Trehalase gene expression during postnatal development of rabbit
intestine and kidney.
Galand, Guy, Fabienne L'horset, Yvette Longis, Christine Perret.
Laboratoire de Physiologie Animale, Facult[acute]e des Sciences,
Universit[acute]e de Reims Champagne-Ardenne, 51062 REIMS Cedex,
France, INSERM U120, H[circumflex]opital Robert Debr[acute]e, 24 Bvd
Serrurier, 75019 Paris, France.
APStracts 2:0136G, 1995.
Rabbit trehalase is a 75 kDa, GPI anchored glycoprotein of the
microvillous membrane of the enterocyte and kidney proximal tubule
epithelial cells. The purpose of this work was to try to elucidate
the molecular basis of trehalase gene expression in intestine and
kidney during normal postnatal development and after hydrocortisone
injection in suckling rabbits. Trehalase cDNA isolated, sequenced and
characterized by Ruf et al. (1990) was used to quantify trehalase
mRNA. To measure the amount of trehalase mRNA encoding for trehalase,
poly-A mRNA was isolated and analyzed by northern blot hybridization.
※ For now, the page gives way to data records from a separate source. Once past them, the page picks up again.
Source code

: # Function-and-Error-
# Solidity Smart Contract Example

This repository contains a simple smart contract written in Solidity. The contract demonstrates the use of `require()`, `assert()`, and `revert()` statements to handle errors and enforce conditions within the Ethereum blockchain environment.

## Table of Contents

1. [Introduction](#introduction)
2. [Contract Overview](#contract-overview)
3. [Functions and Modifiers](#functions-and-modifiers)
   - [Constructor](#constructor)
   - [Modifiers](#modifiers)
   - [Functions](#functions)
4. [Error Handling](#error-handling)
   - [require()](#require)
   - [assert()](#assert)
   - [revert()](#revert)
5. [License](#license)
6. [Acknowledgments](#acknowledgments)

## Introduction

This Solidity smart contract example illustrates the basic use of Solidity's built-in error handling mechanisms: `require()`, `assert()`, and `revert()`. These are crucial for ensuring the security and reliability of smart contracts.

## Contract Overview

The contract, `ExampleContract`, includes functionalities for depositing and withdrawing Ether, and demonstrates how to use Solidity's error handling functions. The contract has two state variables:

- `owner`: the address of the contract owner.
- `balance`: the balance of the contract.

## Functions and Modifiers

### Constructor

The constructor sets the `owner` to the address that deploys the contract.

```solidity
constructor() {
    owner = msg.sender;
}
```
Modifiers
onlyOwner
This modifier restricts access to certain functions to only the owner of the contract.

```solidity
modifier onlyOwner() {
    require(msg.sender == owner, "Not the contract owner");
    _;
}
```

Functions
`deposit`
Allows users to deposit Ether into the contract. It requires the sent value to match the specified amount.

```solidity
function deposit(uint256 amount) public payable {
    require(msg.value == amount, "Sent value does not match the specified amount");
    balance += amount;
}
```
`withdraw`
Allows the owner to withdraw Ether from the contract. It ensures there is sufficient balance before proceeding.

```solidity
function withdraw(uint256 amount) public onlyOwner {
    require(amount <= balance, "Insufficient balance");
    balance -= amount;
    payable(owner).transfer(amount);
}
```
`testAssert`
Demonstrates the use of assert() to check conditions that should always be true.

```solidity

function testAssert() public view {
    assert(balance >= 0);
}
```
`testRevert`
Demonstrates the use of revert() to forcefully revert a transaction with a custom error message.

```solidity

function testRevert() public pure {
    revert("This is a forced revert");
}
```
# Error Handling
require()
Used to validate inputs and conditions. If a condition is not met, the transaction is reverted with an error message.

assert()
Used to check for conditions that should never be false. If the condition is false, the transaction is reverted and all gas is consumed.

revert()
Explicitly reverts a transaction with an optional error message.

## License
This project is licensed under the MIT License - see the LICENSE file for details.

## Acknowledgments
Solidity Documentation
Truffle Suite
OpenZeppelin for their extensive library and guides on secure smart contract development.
This cDNA hybridized to a 1.8 kilobase mRNA in the small intestine
and kidney. In developing rabbit intestine, after a slow decrease
between 4 and 10 days, there is a sharp and parallel rise of both
trehalase specific activity (x 28) and mRNA (x 10) between 10 and 30
days after birth. In contrast, in kidney between 4 and 30 days the
general developmental profile of both parameter is very different.
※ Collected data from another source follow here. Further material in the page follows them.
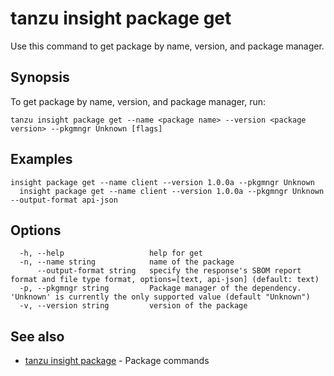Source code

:# tanzu insight package get

Use this command to get package by name, version, and package manager.

## <a id='synopsis'></a>Synopsis

To get package by name, version, and package manager, run:

```console
tanzu insight package get --name <package name> --version <package version> --pkgmngr Unknown [flags]
```

## <a id='examples'></a>Examples

```console
insight package get --name client --version 1.0.0a --pkgmngr Unknown
  insight package get --name client --version 1.0.0a --pkgmngr Unknown --output-format api-json
```

## <a id='options'></a>Options

```console
  -h, --help                   help for get
  -n, --name string            name of the package
      --output-format string   specify the response's SBOM report format and file type format, options=[text, api-json] (default: text)
  -p, --pkgmngr string         Package manager of the dependency. 'Unknown' is currently the only supported value (default "Unknown")
  -v, --version string         version of the package
```

## <a id='see-also'></a>See also

* [tanzu insight package](tanzu_insight_package.hbs.md)	 - Package commands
There is an overall significant and parallel increase of both
trehalase specific activity (x 3.3) and mRNA (x 4.3). In intestine
the longitudinal gradient of trehalase activity and mRNA expression
is different in adult and 16 days cortisol treated suckling rabbits.
Received 6 September 1994; accepted in final form 17 June 1995.
APS Manuscript Number G335-4.
Article publication pending Am. J. Physiol. (Gastrointest. Liver
Physiology).
ISSN 1080-4757 Copyright 1995 The American Physiological Society.
Published in APStracts on 18 July 1995.